The store clerk failed to remove one of the security tags from an item you bought, stuck the item in the bag and sent you on your way. It was an innocent mistake. No one is mad. Normally. You simply return to the counter, they remove the tag and you’re on your way again. No harm. No foul.
But, for a split second, you’re embarrassed. It feels like people are thinking something about you that isn’t true.
“You stole something.” And yet you didn’t.
“You’re an idiot.“And yet you’re not.
Those alarms usually place us initially on the offensive. Even though you didn’t do anything wrong, you feel like everyone thinks you did.
Of course, sometimes people did steal something, which is why the systems exist in the first place.
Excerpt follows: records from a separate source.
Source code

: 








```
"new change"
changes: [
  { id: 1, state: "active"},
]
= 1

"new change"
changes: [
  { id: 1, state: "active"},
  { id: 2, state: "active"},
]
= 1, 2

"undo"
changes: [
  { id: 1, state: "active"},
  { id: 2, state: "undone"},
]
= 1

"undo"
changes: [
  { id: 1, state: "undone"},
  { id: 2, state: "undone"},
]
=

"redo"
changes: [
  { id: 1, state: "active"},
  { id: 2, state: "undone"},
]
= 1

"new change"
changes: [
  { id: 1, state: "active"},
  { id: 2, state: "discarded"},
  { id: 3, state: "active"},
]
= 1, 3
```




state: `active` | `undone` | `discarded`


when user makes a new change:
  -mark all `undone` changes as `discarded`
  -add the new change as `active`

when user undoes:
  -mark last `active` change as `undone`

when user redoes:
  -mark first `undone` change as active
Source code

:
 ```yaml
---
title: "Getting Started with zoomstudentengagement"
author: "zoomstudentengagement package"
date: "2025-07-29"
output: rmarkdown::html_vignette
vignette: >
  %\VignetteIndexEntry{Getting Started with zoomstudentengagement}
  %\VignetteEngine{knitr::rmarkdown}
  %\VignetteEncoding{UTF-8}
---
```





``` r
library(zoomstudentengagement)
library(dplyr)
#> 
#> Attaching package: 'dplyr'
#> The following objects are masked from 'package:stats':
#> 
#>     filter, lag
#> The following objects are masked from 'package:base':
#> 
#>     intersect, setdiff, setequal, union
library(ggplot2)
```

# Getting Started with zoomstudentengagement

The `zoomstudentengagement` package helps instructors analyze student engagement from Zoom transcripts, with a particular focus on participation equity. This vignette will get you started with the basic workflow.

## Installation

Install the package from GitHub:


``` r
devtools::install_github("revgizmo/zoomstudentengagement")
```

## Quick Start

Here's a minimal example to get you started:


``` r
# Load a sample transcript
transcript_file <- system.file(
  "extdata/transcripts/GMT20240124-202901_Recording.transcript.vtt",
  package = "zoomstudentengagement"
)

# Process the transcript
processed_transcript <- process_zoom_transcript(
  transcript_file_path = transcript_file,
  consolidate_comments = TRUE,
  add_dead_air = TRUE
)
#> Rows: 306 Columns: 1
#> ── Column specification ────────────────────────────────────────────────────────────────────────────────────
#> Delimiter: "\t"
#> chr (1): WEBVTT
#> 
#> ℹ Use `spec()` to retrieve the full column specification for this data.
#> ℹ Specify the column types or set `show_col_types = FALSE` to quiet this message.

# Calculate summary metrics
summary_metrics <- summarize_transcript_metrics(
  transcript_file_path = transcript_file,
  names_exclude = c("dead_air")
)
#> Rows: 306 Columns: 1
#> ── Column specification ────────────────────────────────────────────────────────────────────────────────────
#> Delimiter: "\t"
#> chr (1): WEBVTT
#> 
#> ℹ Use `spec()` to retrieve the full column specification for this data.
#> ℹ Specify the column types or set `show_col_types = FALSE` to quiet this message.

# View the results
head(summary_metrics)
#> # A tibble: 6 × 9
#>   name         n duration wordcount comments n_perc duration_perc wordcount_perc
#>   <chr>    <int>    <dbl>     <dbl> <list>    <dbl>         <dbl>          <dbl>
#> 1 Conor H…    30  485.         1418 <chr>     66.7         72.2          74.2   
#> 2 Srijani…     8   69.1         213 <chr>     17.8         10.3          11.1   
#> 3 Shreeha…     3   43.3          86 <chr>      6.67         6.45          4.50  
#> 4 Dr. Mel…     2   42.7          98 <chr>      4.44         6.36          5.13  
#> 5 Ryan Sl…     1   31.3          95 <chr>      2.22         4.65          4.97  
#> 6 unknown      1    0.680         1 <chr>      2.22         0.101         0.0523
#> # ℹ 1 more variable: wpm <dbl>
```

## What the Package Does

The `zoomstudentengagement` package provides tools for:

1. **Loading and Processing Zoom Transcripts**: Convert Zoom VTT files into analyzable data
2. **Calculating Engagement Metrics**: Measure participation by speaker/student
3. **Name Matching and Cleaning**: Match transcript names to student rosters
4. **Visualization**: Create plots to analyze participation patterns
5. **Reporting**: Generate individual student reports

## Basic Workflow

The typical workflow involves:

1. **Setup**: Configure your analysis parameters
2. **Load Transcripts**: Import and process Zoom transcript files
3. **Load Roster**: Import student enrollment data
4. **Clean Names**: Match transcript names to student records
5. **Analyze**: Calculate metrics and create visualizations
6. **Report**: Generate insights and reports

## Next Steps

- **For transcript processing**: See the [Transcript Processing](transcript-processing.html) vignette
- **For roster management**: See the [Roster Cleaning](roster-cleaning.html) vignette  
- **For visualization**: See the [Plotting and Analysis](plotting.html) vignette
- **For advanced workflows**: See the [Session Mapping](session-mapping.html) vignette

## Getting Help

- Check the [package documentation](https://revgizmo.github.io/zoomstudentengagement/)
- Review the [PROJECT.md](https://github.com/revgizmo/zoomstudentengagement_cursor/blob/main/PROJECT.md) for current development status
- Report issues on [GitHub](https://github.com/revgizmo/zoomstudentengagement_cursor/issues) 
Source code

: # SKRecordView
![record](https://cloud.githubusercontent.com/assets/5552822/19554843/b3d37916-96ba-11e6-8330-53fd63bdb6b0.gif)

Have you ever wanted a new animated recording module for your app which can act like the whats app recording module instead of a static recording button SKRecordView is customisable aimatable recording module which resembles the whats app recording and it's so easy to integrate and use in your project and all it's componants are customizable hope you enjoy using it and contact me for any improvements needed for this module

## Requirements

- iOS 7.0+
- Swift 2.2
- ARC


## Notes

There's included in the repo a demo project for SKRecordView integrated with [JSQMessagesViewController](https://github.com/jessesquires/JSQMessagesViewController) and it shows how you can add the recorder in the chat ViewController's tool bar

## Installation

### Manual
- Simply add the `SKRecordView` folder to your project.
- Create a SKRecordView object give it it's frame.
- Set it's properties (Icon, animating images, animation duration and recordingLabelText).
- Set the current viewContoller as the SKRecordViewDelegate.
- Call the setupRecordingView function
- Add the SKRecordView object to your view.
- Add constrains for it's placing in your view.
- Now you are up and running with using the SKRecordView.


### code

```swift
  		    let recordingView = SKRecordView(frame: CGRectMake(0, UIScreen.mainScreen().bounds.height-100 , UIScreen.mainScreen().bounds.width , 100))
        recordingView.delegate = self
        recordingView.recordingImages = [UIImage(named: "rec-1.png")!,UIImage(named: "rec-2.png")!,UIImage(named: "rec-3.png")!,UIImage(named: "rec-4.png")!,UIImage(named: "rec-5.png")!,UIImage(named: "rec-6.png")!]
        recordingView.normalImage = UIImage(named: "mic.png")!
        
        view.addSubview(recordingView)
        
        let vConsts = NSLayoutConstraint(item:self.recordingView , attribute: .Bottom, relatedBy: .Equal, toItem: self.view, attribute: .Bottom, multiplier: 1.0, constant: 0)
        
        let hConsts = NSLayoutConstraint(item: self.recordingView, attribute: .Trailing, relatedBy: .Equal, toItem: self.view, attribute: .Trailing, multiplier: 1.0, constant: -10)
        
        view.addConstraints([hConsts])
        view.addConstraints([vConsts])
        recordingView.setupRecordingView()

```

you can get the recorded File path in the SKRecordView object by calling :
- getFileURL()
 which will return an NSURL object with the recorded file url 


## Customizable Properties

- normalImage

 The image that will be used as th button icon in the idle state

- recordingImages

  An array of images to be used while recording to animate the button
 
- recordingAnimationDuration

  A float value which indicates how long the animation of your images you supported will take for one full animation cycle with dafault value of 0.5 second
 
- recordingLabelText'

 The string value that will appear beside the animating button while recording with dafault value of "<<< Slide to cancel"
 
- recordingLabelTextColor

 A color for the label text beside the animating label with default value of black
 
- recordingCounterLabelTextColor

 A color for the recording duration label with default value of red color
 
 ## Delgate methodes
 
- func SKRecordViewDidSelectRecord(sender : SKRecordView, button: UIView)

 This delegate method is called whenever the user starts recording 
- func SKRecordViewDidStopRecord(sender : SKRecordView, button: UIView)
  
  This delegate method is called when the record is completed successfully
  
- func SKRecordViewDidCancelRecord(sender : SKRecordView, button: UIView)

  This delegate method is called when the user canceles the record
But, for you, because of an honest mistake, it became a nuisance.
Recently, Cheryl and I were out of town and witnessed this happen at a T. J. Maxx store. Yet, instead of obnoxious piercing noises and flashing lights, we heard a polite, easy to understand voice recording say:
“Excuse me, but we must have forgotten to remove a security tag from one of the items you purchased. Please return to the cashier’s desk and we will be happy to assist you.“
I loved it. The lady “caught” simply returned to the counter. She appeared to be surprised, but unalarmed. People seemed to laugh about it. No one seemed to be looking for a criminal. Instead they looked for an honest mistake.
It seemed to communicate…
“We are not assuming you did something wrong. We simply want to correct our error.”
Someone at T. J. Maxx has been thinking.
Most people who set off those alarms aren’t criminal in their actions. They are innocent people. T. J. Maxx is thinking for their paying customer. A relationship they want to keep and protect.
It was a great reminder to me of something I remind myself and our team frequently.
The way you approach an issue of concern often determines how it is received.
Do you have an issue to address with someone that could prove to be uncomfortable?
Consider these suggestions:
If the relationship is valuable enough to keep and protect…
Write it down and consider how it sounds initially. Put your response to the issue in print…for only your eyes to see at this point. Does it sound unsensensitive or alarming? Would it immediately put you on the defensive? If so, consider rewording to a softer, kinder approach.
Practice how you will say it. Pay special attention to your tone and body language. You can be truthful…and you should be…without being degrading and accusatory. Practice grace and truth.
Prayerfully address the situation. Pray to change your heart towards the issue first. Pray for your approach…perhaps even more than you pray for their response.
Because, your approach will often determine their response.
Thanks T. J. Maxx for the inspiration.